GoAntiques
- Company type: Private company
- Industry: Retail
- Founded: 1994; 32 years ago
- Headquarters: Portland, Oregon, United States
- Products: Antiques, collectibles, art
- Website: www.goantiques.com

= GoAntiques =

GoAntiques is an American online retail and auction market place for antiques and collectibles. The company was founded as an Antique Networking business in 1994 and is based in the Portland, Oregon area.

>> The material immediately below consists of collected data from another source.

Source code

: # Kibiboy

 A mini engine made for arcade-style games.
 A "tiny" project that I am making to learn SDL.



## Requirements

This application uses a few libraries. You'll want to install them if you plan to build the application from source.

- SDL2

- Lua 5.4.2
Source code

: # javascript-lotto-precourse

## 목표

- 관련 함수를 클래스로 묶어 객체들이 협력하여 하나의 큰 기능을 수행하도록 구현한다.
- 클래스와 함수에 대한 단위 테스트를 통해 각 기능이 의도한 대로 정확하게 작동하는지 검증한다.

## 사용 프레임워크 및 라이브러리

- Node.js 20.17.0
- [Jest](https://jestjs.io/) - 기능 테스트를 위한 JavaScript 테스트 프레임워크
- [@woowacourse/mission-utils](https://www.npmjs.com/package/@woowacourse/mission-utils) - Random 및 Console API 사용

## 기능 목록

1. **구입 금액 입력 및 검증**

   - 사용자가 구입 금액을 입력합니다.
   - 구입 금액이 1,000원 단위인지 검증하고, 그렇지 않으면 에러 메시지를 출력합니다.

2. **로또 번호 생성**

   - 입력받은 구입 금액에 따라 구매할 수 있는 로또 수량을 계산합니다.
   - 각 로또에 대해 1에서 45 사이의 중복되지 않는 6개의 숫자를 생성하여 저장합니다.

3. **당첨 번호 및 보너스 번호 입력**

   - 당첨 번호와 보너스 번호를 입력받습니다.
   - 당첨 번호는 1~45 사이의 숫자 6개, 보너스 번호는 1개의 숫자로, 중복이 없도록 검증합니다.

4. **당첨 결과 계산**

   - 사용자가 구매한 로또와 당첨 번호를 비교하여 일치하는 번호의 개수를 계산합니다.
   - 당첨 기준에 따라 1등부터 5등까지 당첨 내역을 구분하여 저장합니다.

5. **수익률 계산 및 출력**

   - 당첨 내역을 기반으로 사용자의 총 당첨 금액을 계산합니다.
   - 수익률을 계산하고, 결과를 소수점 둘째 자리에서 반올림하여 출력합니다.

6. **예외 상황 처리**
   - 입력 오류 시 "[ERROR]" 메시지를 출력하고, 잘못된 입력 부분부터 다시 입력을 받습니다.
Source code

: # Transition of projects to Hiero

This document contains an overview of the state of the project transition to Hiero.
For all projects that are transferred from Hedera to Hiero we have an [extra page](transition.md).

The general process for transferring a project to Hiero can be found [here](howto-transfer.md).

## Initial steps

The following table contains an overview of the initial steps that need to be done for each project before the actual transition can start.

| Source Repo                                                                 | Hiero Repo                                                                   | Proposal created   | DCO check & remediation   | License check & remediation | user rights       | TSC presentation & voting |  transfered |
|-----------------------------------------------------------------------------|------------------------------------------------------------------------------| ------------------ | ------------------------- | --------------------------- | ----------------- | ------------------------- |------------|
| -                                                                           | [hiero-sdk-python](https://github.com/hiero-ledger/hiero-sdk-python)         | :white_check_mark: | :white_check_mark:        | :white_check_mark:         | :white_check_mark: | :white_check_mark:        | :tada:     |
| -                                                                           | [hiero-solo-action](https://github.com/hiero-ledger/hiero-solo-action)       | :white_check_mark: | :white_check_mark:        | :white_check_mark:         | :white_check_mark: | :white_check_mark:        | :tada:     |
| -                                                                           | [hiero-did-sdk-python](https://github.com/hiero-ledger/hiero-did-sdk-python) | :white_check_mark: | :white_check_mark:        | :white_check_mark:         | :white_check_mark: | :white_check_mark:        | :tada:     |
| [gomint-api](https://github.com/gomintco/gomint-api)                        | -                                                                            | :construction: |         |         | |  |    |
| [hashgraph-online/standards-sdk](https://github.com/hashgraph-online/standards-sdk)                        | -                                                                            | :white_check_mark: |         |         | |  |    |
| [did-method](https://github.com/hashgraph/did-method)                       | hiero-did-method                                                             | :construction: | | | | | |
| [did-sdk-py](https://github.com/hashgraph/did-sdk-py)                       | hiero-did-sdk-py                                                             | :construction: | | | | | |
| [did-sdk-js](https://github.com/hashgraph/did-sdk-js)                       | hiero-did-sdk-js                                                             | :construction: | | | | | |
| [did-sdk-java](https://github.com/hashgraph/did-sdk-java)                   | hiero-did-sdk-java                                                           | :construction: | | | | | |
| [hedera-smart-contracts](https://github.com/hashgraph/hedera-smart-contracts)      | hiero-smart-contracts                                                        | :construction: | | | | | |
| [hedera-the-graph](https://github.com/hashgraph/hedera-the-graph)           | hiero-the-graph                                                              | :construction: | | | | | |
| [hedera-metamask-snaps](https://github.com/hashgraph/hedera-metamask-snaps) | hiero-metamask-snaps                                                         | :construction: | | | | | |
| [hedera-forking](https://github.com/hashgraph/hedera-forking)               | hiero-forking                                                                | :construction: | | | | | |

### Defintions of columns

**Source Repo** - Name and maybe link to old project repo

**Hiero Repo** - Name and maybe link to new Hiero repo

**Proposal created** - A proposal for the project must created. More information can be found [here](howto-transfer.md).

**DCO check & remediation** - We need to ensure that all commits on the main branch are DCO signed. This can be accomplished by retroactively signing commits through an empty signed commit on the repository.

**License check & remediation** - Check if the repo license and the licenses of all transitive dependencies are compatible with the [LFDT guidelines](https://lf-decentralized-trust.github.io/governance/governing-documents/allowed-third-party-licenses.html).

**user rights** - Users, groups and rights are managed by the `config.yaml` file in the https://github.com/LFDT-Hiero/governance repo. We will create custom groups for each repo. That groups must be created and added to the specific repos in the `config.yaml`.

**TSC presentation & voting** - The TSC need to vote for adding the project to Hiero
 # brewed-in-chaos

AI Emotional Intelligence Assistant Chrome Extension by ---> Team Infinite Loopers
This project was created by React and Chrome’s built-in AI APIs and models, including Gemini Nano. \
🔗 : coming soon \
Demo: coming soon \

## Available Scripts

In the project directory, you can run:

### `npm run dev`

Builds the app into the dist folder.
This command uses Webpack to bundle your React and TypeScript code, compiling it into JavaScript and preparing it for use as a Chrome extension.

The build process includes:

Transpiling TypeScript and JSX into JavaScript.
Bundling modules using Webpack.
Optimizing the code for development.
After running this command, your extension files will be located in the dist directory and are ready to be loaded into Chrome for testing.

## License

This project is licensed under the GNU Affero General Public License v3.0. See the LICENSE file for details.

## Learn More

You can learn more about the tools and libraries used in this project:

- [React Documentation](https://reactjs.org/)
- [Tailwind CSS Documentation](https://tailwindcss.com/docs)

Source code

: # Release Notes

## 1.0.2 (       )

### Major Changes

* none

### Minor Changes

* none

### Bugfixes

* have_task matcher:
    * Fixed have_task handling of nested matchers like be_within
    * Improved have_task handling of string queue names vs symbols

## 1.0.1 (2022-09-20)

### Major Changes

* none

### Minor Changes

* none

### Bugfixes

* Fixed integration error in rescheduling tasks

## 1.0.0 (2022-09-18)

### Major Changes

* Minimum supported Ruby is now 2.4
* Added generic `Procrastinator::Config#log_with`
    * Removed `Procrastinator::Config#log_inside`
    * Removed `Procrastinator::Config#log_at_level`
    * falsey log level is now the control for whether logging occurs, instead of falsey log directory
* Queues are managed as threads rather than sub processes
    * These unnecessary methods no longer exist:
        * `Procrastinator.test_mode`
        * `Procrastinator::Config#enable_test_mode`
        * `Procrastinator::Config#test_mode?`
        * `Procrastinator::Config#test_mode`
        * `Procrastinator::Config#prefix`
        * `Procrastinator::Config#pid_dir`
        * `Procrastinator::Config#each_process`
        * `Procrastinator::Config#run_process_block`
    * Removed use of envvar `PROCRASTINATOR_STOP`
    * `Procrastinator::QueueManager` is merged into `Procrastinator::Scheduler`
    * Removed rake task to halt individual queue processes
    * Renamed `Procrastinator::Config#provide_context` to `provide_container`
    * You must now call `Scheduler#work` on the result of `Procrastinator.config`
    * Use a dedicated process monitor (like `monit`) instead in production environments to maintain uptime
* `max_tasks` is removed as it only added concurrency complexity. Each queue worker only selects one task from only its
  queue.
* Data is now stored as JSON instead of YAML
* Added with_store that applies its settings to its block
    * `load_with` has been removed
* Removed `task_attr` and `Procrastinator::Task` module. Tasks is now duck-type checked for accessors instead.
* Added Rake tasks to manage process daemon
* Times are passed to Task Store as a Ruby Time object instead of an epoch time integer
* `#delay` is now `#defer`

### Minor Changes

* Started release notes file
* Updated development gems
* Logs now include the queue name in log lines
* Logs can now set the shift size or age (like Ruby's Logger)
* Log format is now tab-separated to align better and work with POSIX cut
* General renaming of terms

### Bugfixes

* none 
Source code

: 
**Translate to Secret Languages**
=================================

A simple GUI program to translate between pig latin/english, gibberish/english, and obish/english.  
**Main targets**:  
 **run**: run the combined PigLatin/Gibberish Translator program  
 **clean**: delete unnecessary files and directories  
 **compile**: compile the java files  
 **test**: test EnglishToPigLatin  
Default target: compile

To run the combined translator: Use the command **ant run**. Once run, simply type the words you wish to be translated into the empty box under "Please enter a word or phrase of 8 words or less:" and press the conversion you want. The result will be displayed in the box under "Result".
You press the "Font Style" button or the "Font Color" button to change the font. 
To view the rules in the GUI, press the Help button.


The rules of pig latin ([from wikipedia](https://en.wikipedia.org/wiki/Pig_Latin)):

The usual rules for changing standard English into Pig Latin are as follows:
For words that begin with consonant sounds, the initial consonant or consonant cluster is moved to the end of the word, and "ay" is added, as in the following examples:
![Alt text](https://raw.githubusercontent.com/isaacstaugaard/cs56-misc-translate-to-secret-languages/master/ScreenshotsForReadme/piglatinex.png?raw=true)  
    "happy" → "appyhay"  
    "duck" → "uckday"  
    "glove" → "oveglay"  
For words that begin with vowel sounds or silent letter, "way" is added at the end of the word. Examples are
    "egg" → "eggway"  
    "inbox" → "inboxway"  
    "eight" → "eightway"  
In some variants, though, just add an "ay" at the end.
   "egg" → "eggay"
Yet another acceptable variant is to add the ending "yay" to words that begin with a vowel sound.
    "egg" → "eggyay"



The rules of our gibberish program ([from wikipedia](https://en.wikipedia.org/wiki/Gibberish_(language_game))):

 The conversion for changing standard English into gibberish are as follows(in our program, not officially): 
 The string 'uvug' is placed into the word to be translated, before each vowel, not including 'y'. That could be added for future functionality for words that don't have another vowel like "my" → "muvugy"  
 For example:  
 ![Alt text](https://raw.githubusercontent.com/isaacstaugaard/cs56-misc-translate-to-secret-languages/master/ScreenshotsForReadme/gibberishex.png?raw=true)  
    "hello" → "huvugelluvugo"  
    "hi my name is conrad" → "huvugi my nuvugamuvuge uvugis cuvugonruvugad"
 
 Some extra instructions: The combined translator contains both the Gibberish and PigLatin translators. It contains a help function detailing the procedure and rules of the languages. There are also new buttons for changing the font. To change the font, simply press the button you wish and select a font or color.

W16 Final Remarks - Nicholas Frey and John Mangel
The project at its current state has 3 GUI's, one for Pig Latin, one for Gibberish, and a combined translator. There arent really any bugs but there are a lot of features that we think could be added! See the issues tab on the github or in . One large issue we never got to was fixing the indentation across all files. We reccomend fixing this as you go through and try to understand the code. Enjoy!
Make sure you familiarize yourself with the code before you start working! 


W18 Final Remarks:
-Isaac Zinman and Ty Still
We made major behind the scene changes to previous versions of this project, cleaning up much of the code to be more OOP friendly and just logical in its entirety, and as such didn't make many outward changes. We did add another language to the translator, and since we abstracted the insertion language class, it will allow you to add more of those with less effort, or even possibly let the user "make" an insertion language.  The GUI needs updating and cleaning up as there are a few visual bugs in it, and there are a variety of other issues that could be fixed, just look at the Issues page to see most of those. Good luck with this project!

GoAntiques inventory consists of antique, collectible, art, and other merchandise for sale by member dealers. Along with TIAS.com, and Ruby Lane it was long ago considered one of the 3 major American online antique malls. As of July 2014, the site lists more than 400,000 items from 1,800 dealers in 29 countries.

==History==
Antique Networking, Inc. was founded in Ohio in 1994 by Kathy Kamnikar, and began operating online by June 1995. It began operating under the domain antiqnet.com in 1996 and in that year was listed by the Chicago Tribune as one of 8 dominant online services (alongside historical auction houses Sotheby's and Christie's). Antique Networking merged with Baton Rouge, Louisiana-based GoAntiques in 2001 and began operating under the goantiques.com domain.

In 2003 the company moved headquarters from Baton Rouge to Columbus, Ohio under Chapter 11 Reorganization.

In October 2008, antiques and collectibles research company WorthPoint acquired GoAntiques.

In May 2015, online social marketplace Gemr acquired GoAntiques. Gemr later divested itself of the GoAntiques site.